In the 1950s, as network programming moved from radio to TV, KTRH-AM-FM switched to a full-service middle of the road (MOR) format. On September 1965, KTRH-AM-FM were acquired by the Rusk Corporation. Under Rusk ownership, KTRH-FM experimented with progressive rock programs at night while simulcasting AM 740 in the daytime.

===Rock 101 KLOL===
On August 7, 1970, "I'm Free" by The Who ushered in a new format and call sign to the 101.1 frequency, and "The KLOL Legend" was born. In the early days, KLOL was known as "Mother's Family" and later "K101" and utilized what would be termed a freeform radio format, where each DJ would choose which records he wanted to play. The "Mother's Family" name was a reference to KFMK-FM (97.9, now KBXX), Houston's original progressive rock radio station, known as "Mother Radio".

A major contributor to the early and ongoing success of KLOL was the late laid-back DJ Maurice "Crash" Collins. KLOL played cuts from mostly rock albums in the early years, but it was also possible to hear jazz, blues, folk music and R&B. In the mid-1970s the main rock competition to 101 KLOL was ABC-owned 96.5 KAUM. KAUM eventually switched to Top 40 hits. In addition, 100.3 KILT-FM was another competitor for KLOL also playing rock music,

===Moving to AOR===
By the late 1970s, KLOL had moved from progressive rock to an album-oriented rock sound, with a structured playlist of only the top tracks from the best selling albums. The station changed its moniker to "101 KLOL". KLOL achieved victory in early 1981 against format rival KILT-FM, which soon changed its format to country music. Shortly thereafter, KLOL had another rival in 97ROCK (96.5 KSRR) and one of the fiercest AOR battles of the 1980s commenced. KLOL once again won the battle as KSRR flipped to Top 40 as KKHT in 1986 (and is now KHMX).
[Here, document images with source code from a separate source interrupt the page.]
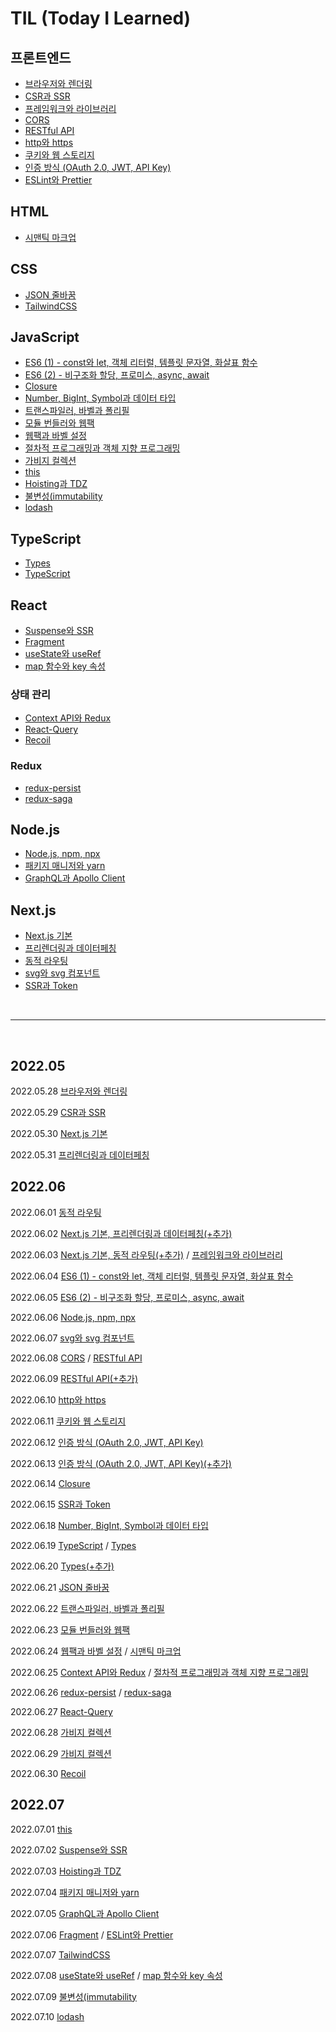 # TIL (Today I Learned)

## 프론트엔드

- [브라우저와 렌더링](https://github.com/soonzero/TIL/blob/main/프론트엔드/브라우저와%20렌더링.md)
- [CSR과 SSR](https://github.com/soonzero/TIL/blob/main/프론트엔드/CSR과%20SSR.md)
- [프레임워크와 라이브러리](https://github.com/soonzero/TIL/blob/main/프론트엔드/프레임워크와%20라이브러리.md)
- [CORS](https://github.com/soonzero/TIL/blob/main/프론트엔드/CORS.md)
- [RESTful API](https://github.com/soonzero/TIL/blob/main/프론트엔드/RESTful%20API.md)
- [http와 https](https://github.com/soonzero/TIL/blob/main/프론트엔드/http와%20https.md)
- [쿠키와 웹 스토리지](https://github.com/soonzero/TIL/blob/main/프론트엔드/쿠키와%20웹%20스토리지.md)
- [인증 방식 (OAuth 2.0, JWT, API Key)](<https://github.com/soonzero/TIL/blob/main/프론트엔드/인증%20방식%20(OAuth%202.0,%20JWT,%20API%20Key).md>)
- [ESLint와 Prettier](https://github.com/soonzero/TIL/blob/main/프론트엔드/ESLint와%20Prettier.md)

## HTML

- [시맨틱 마크업](https://github.com/soonzero/TIL/blob/main/HTML/시맨틱%20마크업.md)

## CSS

- [JSON 줄바꿈](https://github.com/soonzero/TIL/blob/main/CSS/JSON%20줄바꿈.md)
- [TailwindCSS](https://github.com/soonzero/TIL/blob/main/CSS/TailwindCSS.md)

## JavaScript

- [ES6 (1) - const와 let, 객체 리터럴, 템플릿 문자열, 화살표 함수](<https://github.com/soonzero/TIL/blob/main/JS/ES6%20(1)%20-%20const와%20let%2C%20객체%20리터럴%2C%20템플릿%20문자열%2C%20화살표%20함수.md>)
- [ES6 (2) - 비구조화 할당, 프로미스, async, await](<https://github.com/soonzero/TIL/blob/main/JS/ES6%20(2)%20-%20비구조화%20할당%2C%20프로미스%2C%20async%2C%20await.md>)
- [Closure](https://github.com/soonzero/TIL/blob/main/JS/Closure.md)
- [Number, BigInt, Symbol과 데이터 타입](https://github.com/soonzero/TIL/blob/main/JS/Number,%20BigInt,%20Symbol과%20데이터%20타입.md)
- [트랜스파일러, 바벨과 폴리필](https://github.com/soonzero/TIL/blob/main/JS/트랜스파일러,%20바벨과%20폴리필.md)
- [모듈 번들러와 웹팩](https://github.com/soonzero/TIL/blob/main/JS/모듈%20번들러와%20웹팩.md)
- [웹팩과 바벨 설정](https://github.com/soonzero/TIL/blob/main/JS/웹팩과%20바벨%20설정.md)
- [절차적 프로그래밍과 객체 지향 프로그래밍](https://github.com/soonzero/TIL/blob/main/JS/절차적%20프로그래밍과%20객체%20지향%20프로그래밍.md)
- [가비지 컬렉션](https://github.com/soonzero/TIL/blob/main/JS/가비지%20컬렉션.md)
- [this](https://github.com/soonzero/TIL/blob/main/JS/this.md)
- [Hoisting과 TDZ](https://github.com/soonzero/TIL/blob/main/JS/Hoisting과%20TDZ.md)
- [불변성(immutability](<https://github.com/soonzero/TIL/blob/main/JS/불변성(immutability).md>)
- [lodash](https://github.com/soonzero/TIL/blobl/main/JS/lodash.md)

## TypeScript

- [Types](https://github.com/soonzero/TIL/blob/main/TypeScript/Types.md)
- [TypeScript](https://github.com/soonzero/TIL/blob/main/TypeScript/TypeScript.md)

## React

- [Suspense와 SSR](https://github.com/soonzero/TIL/blob/main/React/Suspense와%20SSR.md)
- [Fragment](https://github.com/soonzero/TIL/blob/main/React/Fragment.md)
- [useState와 useRef](https://github.com/soonzero/TIL/blob/main/React/useState와%20useRef.md)
- [map 함수와 key 속성](https://github.com/soonzero/TIL/blob/main/React/map%20함수와%20key%20속성.md)

### 상태 관리

- [Context API와 Redux](https://github.com/soonzero/TIL/blob/main/React/상태%20관리/Context%20API와%20Redux.md)
- [React-Query](https://github.com/soonzero/TIL/blob/main/React/상태%20관리/React-Query.md)
- [Recoil](https://github.com/soonzero/TIL/blob/main/React/상태%20관리/Recoil.md)

### Redux

- [redux-persist](https://github.com/soonzero/TIL/blob/main/React/redux/redux-persist.md)
- [redux-saga](https://github.com/soonzero/TIL/blob/main/React/redux/redux-saga.md)

## Node.js

- [Node.js, npm, npx](https://github.com/soonzero/TIL/blob/main/Node.js/Node.js%2C%20npm%2C%20npx.md)
- [패키지 매니저와 yarn](https://github.com/soonzero/TIL/blob/main/Node.js/패키지%20매니저와%20yarn.md)
- [GraphQL과 Apollo Client](https://github.com/soonzero/TIL/blob/main/Node.js/GraphQL과%20Apollo%20Client.md)

## Next.js

- [Next.js 기본](https://github.com/soonzero/TIL/blob/main/Next.js/Next.js%20기본.md)
- [프리렌더링과 데이터페칭](https://github.com/soonzero/TIL/blob/main/Next.js/프리렌더링과%20데이터페칭.md)
- [동적 라우팅](https://github.com/soonzero/TIL/blob/main/Next.js/동적%20라우팅.md)
- [svg와 svg 컴포넌트](https://github.com/soonzero/TIL/blob/main/Next.js/svg와%20svg컴포넌트.md)
- [SSR과 Token](https://github.com/soonzero/TIL/blob/main/Next.js/SSR과%20Token.md)

<br />
<hr />
<br />

## 2022.05

2022.05.28 [브라우저와 렌더링](https://github.com/soonzero/TIL/blob/main/프론트엔드/브라우저와%20렌더링.md)

2022.05.29 [CSR과 SSR](https://github.com/soonzero/TIL/blob/main/프론트엔드/CSR과%20SSR.md)

2022.05.30 [Next.js 기본](https://github.com/soonzero/TIL/blob/main/Next.js/Next.js%20기본.md)

2022.05.31 [프리렌더링과 데이터페칭](https://github.com/soonzero/TIL/blob/main/Next.js/프리렌더링과%20데이터페칭.md)

## 2022.06

2022.06.01 [동적 라우팅](https://github.com/soonzero/TIL/blob/main/Next.js/동적%20라우팅.md)

2022.06.02 [Next.js 기본, 프리렌더링과 데이터페칭(+추가)](https://github.com/soonzero/TIL/commit/31258919c43457b47f5b840d7c1debd5fd3d84bd)

2022.06.03 [Next.js 기본, 동적 라우팅(+추가)](https://github.com/soonzero/TIL/commit/3832d1f406fb2a650595917ea622a75e21860381) / [프레임워크와 라이브러리](https://github.com/soonzero/TIL/blob/main/프론트엔드/프레임워크와%20라이브러리.md)

2022.06.04 [ES6 (1) - const와 let, 객체 리터럴, 템플릿 문자열, 화살표 함수](<https://github.com/soonzero/TIL/blob/main/JS/ES6%20(1)%20-%20const와%20let%2C%20객체%20리터럴%2C%20템플릿%20문자열%2C%20화살표%20함수.md>)

2022.06.05 [ES6 (2) - 비구조화 할당, 프로미스, async, await](<https://github.com/soonzero/TIL/blob/main/JS/ES6%20(2)%20-%20비구조화%20할당%2C%20프로미스%2C%20async%2C%20await.md>)

2022.06.06 [Node.js, npm, npx](https://github.com/soonzero/TIL/blob/main/Node.js/Node.js%2C%20npm%2C%20npx.md)

2022.06.07 [svg와 svg 컴포넌트](https://github.com/soonzero/TIL/blob/main/Next.js/svg와%20svg컴포넌트.md)

2022.06.08 [CORS](https://github.com/soonzero/TIL/blob/main/프론트엔드/CORS.md) / [RESTful API](https://github.com/soonzero/TIL/blob/main/프론트엔드/RESTful%20API.md)

2022.06.09 [RESTful API(+추가)](https://github.com/soonzero/TIL/blob/main/프론트엔드/RESTful%20API.md)

2022.06.10 [http와 https](https://github.com/soonzero/TIL/blob/main/프론트엔드/http와%20https.md)

2022.06.11 [쿠키와 웹 스토리지](https://github.com/soonzero/TIL/blob/main/프론트엔드/쿠키와%20웹%20스토리지.md)

2022.06.12 [인증 방식 (OAuth 2.0, JWT, API Key)](<https://github.com/soonzero/TIL/blob/main/프론트엔드/인증%20방식%20(OAuth%202.0,%20JWT,%20API%20Key).md>)

2022.06.13 [인증 방식 (OAuth 2.0, JWT, API Key)(+추가)](<https://github.com/soonzero/TIL/blob/main/프론트엔드/인증%20방식%20(OAuth%202.0,%20JWT,%20API%20Key).md>)

2022.06.14 [Closure](https://github.com/soonzero/TIL/blob/main/JS/Closure.md)

2022.06.15 [SSR과 Token](https://github.com/soonzero/TIL/blob/main/Next.js/SSR과%20Token.md)

2022.06.18 [Number, BigInt, Symbol과 데이터 타입](https://github.com/soonzero/TIL/blob/main/JS/Number,%20BigInt,%20Symbol과%20데이터%20타입.md)

2022.06.19 [TypeScript](https://github.com/soonzero/TIL/blob/main/TypeScript/TypeScript.md) / [Types](https://github.com/soonzero/TIL/blob/main/TypeScript/Types.md)

2022.06.20 [Types(+추가)](https://github.com/soonzero/TIL/blob/main/TypeScript/Types.md)

2022.06.21 [JSON 줄바꿈](https://github.com/soonzero/TIL/blob/main/CSS/JSON%20줄바꿈.md)

2022.06.22 [트랜스파일러, 바벨과 폴리필](https://github.com/soonzero/TIL/blob/main/JS/트랜스파일러,%20바벨과%20폴리필.md)

2022.06.23 [모듈 번들러와 웹팩](https://github.com/soonzero/TIL/blob/main/JS/모듈%20번들러와%20웹팩.md)

2022.06.24 [웹팩과 바벨 설정](https://github.com/soonzero/TIL/blob/main/JS/웹팩과%20바벨%20설정.md) / [시맨틱 마크업](https://github.com/soonzero/TIL/blob/main/HTML/시맨틱%20마크업.md)

2022.06.25 [Context API와 Redux](https://github.com/soonzero/TIL/blob/main/React/상태%20관리/Context%20API와%20Redux.md) / [절차적 프로그래밍과 객체 지향 프로그래밍](https://github.com/soonzero/TIL/blob/main/JS/절차적%20프로그래밍과%20객체%20지향%20프로그래밍.md)

2022.06.26 [redux-persist](https://github.com/soonzero/TIL/blob/main/React/redux/redux-persist.md) / [redux-saga](https://github.com/soonzero/TIL/blob/main/React/redux/redux-saga.md)

2022.06.27 [React-Query](https://github.com/soonzero/TIL/blob/main/React/상태%20관리/React-Query.md)

2022.06.28 [가비지 컬렉션](https://github.com/soonzero/TIL/blob/main/JS/가비지%20컬렉션.md)

2022.06.29 [가비지 컬렉션](https://github.com/soonzero/TIL/blob/main/JS/가비지%20컬렉션.md)

2022.06.30 [Recoil](https://github.com/soonzero/TIL/blob/main/React/상태%20관리/Recoil.md)

## 2022.07

2022.07.01 [this](https://github.com/soonzero/TIL/blob/main/JS/this.md)

2022.07.02 [Suspense와 SSR](https://github.com/soonzero/TIL/blob/main/React/Suspense와%20SSR.md)

2022.07.03 [Hoisting과 TDZ](https://github.com/soonzero/TIL/blob/main/JS/Hoisting과%20TDZ.md)

2022.07.04 [패키지 매니저와 yarn](https://github.com/soonzero/TIL/blob/main/Node.js/패키지%20매니저와%20yarn.md)

2022.07.05 [GraphQL과 Apollo Client](https://github.com/soonzero/TIL/blob/main/Node.js/GraphQL과%20Apollo%20Client.md)

2022.07.06 [Fragment](https://github.com/soonzero/TIL/blob/main/React/Fragment.md) / [ESLint와 Prettier](https://github.com/soonzero/TIL/blob/main/프론트엔드/ESLint와%20Prettier.md)

2022.07.07 [TailwindCSS](https://github.com/soonzero/TIL/blob/main/CSS/TailwindCSS.md)

2022.07.08 [useState와 useRef](https://github.com/soonzero/TIL/blob/main/React/useState와%20useRef.md) / [map 함수와 key 속성](https://github.com/soonzero/TIL/blob/main/React/map%20함수와%20key%20속성.md)

2022.07.09 [불변성(immutability](<https://github.com/soonzero/TIL/blob/main/JS/불변성(immutability).md>)

2022.07.10 [lodash](https://github.com/soonzero/TIL/blobl/main/JS/lodash.md)
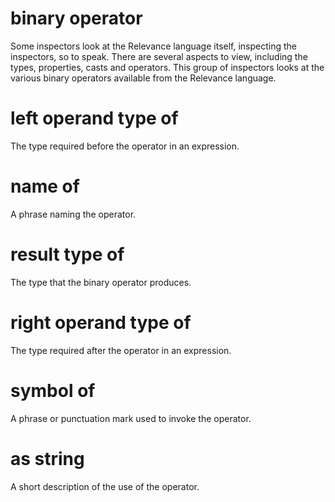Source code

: # binary operator

Some inspectors look at the Relevance language itself, inspecting the inspectors, so to speak. There are several aspects to view, including the types, properties, casts and operators. This group of inspectors looks at the various binary operators available from the Relevance language.

# left operand type of <binary operator>

The type required before the operator in an expression.

# name of <binary operator>

A phrase naming the operator.

# result type of <binary operator>

The type that the binary operator produces.

# right operand type of <binary operator>

The type required after the operator in an expression.

# symbol of <binary operator>

A phrase or punctuation mark used to invoke the operator.

# <binary operator> as string

A short description of the use of the operator.
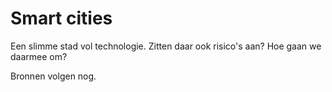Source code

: # Smart cities

Een slimme stad vol technologie. Zitten daar ook risico's aan? Hoe gaan we daarmee om?

Bronnen volgen nog.

<!--

- [Gemeente Amsterdam: Sensorenregister](https://sensorenregister.amsterdam.nl/)

-->

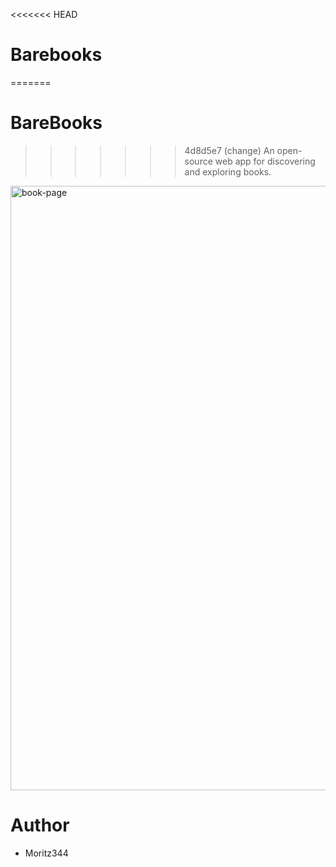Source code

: <<<<<<< HEAD
# Barebooks
=======
# BareBooks
>>>>>>> 4d8d5e7 (change)
An open-source web app for discovering and exploring books.

<img width="1836" height="967" alt="book-page" src="https://github.com/user-attachments/assets/66a7c5fa-b682-4803-9a0c-8db94dabe1ef" />





# Author
- Moritz344

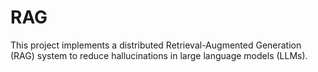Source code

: # RAG
This project implements a distributed Retrieval-Augmented Generation (RAG) system to reduce hallucinations in large language models (LLMs).
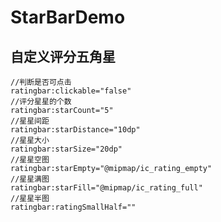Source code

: # StarBarDemo
自定义评分五角星
- 
    //判断是否可点击
    ratingbar:clickable="false"
    //评分星星的个数
    ratingbar:starCount="5"
    //星星间距
    ratingbar:starDistance="10dp"
    //星星大小
    ratingbar:starSize="20dp"
    //星星空图
    ratingbar:starEmpty="@mipmap/ic_rating_empty"
    //星星满图
    ratingbar:starFill="@mipmap/ic_rating_full"
    //星星半图
    ratingbar:ratingSmallHalf=""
KLOL mellowed somewhat in the 1980s, as did many AORs, but the playlist remained quite wide. The station's core artists were The Eagles, Bruce Springsteen, Fleetwood Mac, Van Halen, The Rolling Stones, Billy Joel, Led Zeppelin, Boston, The Police and Tom Petty.

In the late 1980s and early 1990s, KLOL was one of the top-rated AOR stations in the United States. KLOL featured legendary morning hosts Mark Stevens and Jim Pruett and their cleverly titled "Stevens and Pruett Show", chalking up both high ratings and several fines from the Federal Communications Commission (FCC) for "offensive content". Dayna Steele anchored mid-days with her audience of "Steele Workers". In the evenings it was "Outlaw Radio", an active rock show with "a lot of attitude". KLOL was regularly in the top 3 in that time frame.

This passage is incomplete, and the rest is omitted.